**WHAT YOU ARE ASKED TO DO:** Among the entries, find the lines with the string "NodeJS" and copy them.

**RECORDED DATA:**
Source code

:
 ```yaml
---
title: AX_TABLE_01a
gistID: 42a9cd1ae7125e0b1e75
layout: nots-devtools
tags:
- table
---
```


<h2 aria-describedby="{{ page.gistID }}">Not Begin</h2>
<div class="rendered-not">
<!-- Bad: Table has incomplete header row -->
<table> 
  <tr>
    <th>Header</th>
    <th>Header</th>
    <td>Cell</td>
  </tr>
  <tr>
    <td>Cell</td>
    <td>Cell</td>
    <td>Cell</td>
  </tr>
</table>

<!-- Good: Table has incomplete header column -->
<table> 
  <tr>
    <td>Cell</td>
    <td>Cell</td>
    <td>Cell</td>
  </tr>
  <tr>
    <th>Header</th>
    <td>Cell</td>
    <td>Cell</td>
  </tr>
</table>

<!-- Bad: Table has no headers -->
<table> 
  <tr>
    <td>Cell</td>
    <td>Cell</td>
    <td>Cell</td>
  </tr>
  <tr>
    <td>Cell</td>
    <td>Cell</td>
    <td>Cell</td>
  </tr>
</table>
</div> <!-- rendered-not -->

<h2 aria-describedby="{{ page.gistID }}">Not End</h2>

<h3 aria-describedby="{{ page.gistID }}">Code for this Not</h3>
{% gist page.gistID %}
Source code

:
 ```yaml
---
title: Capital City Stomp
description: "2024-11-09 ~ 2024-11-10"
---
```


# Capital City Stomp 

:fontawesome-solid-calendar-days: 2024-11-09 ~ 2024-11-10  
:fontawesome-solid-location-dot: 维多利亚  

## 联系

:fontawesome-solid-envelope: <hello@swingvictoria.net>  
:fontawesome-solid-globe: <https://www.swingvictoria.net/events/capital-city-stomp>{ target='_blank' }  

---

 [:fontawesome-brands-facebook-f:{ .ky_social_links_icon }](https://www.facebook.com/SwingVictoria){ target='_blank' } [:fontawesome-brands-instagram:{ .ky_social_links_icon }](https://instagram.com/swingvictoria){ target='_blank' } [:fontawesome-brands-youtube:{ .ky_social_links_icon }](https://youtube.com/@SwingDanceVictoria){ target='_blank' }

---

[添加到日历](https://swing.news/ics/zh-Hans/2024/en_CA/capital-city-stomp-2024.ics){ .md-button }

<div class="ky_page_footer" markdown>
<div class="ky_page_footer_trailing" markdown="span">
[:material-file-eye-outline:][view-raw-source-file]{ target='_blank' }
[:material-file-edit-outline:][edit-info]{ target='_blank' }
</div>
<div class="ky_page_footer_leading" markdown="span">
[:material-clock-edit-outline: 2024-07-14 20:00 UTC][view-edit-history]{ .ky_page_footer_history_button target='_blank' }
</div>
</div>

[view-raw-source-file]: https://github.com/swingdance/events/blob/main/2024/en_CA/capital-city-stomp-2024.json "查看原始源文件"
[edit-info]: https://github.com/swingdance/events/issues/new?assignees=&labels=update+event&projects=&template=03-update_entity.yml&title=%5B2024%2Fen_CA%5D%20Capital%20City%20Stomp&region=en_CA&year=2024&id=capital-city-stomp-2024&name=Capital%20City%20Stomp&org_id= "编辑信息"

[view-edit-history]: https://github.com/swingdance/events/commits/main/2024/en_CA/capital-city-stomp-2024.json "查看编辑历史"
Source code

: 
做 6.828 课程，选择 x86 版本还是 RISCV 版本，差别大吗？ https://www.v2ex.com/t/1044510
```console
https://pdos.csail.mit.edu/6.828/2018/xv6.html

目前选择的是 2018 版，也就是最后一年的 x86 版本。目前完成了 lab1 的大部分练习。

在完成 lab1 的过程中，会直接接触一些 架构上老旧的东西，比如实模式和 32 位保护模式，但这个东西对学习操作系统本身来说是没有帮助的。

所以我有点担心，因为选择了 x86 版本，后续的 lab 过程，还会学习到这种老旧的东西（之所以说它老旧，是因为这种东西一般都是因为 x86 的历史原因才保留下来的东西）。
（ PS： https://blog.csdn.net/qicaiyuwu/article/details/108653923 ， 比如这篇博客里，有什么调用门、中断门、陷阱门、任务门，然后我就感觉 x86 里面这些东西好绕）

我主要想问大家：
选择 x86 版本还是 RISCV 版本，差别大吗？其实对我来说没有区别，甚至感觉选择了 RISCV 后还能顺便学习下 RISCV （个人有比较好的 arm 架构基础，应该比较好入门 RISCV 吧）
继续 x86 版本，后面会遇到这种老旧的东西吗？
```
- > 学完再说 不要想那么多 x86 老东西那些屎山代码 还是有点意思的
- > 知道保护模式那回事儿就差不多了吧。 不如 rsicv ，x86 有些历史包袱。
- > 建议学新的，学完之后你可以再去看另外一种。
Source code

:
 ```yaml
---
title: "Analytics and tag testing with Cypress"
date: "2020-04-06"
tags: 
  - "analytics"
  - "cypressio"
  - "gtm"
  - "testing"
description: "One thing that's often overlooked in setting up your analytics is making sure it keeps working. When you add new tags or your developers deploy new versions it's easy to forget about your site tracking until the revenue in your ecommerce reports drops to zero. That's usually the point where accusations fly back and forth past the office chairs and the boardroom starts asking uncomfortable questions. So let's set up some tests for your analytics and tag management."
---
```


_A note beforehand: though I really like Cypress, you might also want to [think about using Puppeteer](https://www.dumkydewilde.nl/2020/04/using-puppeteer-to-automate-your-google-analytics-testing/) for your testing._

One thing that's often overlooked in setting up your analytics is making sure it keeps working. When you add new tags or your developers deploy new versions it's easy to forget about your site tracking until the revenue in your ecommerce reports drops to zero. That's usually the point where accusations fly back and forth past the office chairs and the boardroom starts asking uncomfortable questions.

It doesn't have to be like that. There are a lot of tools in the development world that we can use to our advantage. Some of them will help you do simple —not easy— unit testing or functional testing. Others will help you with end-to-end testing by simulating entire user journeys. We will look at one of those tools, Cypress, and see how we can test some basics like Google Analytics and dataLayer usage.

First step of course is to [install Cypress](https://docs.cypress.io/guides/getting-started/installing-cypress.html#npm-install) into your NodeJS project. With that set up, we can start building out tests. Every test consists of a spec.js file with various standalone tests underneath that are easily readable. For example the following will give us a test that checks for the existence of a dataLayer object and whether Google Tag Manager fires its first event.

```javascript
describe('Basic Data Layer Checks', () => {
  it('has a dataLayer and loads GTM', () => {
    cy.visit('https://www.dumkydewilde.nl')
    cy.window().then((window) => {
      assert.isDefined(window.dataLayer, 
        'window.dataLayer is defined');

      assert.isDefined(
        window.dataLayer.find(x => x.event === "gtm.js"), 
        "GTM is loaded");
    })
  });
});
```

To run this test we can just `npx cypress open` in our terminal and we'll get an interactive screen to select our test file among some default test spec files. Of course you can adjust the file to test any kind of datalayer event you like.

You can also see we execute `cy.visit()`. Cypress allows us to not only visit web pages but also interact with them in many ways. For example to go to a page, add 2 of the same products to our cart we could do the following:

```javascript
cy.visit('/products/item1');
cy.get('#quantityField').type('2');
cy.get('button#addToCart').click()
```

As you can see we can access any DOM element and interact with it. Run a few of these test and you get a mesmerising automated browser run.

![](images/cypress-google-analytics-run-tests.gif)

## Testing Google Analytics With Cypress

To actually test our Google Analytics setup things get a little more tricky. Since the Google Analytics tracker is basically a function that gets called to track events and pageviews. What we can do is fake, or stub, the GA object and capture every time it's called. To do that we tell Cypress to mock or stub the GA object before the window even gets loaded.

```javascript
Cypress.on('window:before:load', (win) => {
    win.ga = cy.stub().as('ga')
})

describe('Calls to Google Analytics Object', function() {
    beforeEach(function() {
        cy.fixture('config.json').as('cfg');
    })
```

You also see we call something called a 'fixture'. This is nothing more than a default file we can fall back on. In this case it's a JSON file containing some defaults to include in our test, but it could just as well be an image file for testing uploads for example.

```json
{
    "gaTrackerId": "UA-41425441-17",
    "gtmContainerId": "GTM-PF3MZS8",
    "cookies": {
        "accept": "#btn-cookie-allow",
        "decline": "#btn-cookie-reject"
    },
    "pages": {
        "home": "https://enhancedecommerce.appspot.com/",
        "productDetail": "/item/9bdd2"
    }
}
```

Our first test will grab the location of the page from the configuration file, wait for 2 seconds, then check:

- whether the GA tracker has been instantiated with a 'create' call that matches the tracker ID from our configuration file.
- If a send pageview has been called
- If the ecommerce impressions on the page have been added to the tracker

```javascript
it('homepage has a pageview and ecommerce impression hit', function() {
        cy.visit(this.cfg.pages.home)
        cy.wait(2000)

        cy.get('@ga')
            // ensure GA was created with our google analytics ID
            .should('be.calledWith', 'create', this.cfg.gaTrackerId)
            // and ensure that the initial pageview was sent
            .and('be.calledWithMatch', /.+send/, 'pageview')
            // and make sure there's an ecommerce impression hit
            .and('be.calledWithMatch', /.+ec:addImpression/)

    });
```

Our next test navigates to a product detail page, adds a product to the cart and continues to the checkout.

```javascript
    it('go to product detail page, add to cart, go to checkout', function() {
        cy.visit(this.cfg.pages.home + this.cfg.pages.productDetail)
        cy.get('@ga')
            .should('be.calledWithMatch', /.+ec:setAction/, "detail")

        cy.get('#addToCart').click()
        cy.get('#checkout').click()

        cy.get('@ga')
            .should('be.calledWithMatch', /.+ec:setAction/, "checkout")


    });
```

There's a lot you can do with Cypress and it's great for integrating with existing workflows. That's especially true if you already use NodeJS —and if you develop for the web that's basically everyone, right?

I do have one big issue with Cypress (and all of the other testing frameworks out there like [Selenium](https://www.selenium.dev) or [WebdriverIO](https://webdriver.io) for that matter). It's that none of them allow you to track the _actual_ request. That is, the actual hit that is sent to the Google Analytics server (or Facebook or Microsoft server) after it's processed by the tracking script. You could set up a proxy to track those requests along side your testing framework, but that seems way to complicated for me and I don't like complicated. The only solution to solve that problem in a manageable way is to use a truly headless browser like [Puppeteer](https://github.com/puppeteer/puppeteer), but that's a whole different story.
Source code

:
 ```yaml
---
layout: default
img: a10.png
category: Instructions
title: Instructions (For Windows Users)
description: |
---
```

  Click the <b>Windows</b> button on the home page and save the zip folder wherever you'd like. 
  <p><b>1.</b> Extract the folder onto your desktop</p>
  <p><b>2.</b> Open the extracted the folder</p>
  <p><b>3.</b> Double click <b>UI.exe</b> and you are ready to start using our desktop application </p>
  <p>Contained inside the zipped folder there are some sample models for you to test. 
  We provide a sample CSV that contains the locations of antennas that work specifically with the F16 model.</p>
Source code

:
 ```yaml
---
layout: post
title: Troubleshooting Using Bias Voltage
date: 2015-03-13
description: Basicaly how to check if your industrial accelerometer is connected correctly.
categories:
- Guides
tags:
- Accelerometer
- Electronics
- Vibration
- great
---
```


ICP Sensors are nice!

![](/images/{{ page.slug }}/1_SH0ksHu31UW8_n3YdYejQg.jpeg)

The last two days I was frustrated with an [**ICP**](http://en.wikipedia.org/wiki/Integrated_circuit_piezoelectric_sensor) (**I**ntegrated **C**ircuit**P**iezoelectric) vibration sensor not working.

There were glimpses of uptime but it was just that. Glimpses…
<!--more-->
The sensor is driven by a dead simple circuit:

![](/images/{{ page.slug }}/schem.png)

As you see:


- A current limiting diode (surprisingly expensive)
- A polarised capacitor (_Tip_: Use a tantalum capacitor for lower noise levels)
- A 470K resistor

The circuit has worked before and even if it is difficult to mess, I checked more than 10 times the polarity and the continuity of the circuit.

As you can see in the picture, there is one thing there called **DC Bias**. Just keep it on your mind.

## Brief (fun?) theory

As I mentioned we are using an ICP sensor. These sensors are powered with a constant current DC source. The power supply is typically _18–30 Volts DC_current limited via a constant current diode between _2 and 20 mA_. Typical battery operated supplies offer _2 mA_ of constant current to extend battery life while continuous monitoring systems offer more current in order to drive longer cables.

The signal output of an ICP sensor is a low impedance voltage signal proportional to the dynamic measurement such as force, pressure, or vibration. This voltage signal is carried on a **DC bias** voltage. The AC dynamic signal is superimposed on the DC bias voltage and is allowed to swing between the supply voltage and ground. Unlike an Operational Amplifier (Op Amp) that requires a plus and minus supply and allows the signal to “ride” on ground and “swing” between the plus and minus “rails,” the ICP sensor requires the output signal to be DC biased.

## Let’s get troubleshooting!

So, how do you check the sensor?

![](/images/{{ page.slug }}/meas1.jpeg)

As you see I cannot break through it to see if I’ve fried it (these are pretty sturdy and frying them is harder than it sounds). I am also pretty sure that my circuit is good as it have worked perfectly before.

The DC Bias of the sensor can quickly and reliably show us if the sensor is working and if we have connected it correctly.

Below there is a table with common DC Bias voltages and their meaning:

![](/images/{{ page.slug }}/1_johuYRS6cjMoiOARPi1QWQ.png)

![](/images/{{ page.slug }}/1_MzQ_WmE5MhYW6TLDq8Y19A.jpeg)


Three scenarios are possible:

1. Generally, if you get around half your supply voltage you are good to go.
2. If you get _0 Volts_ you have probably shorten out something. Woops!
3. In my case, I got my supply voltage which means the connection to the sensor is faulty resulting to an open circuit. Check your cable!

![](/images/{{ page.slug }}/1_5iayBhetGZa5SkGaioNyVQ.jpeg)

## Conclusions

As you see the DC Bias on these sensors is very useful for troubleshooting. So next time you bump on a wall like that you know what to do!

**REPLY TO THE EXERCISE:**
First step of course is to [install Cypress](https://docs.cypress.io/guides/getting-started/installing-cypress.html#npm-install) into your NodeJS project. With that set up, we can start building out tests. Every test consists of a spec.js file with various standalone tests underneath that are easily readable. For example the following will give us a test that checks for the existence of a dataLayer object and whether Google Tag Manager fires its first event.
There's a lot you can do with Cypress and it's great for integrating with existing workflows. That's especially true if you already use NodeJS —and if you develop for the web that's basically everyone, right?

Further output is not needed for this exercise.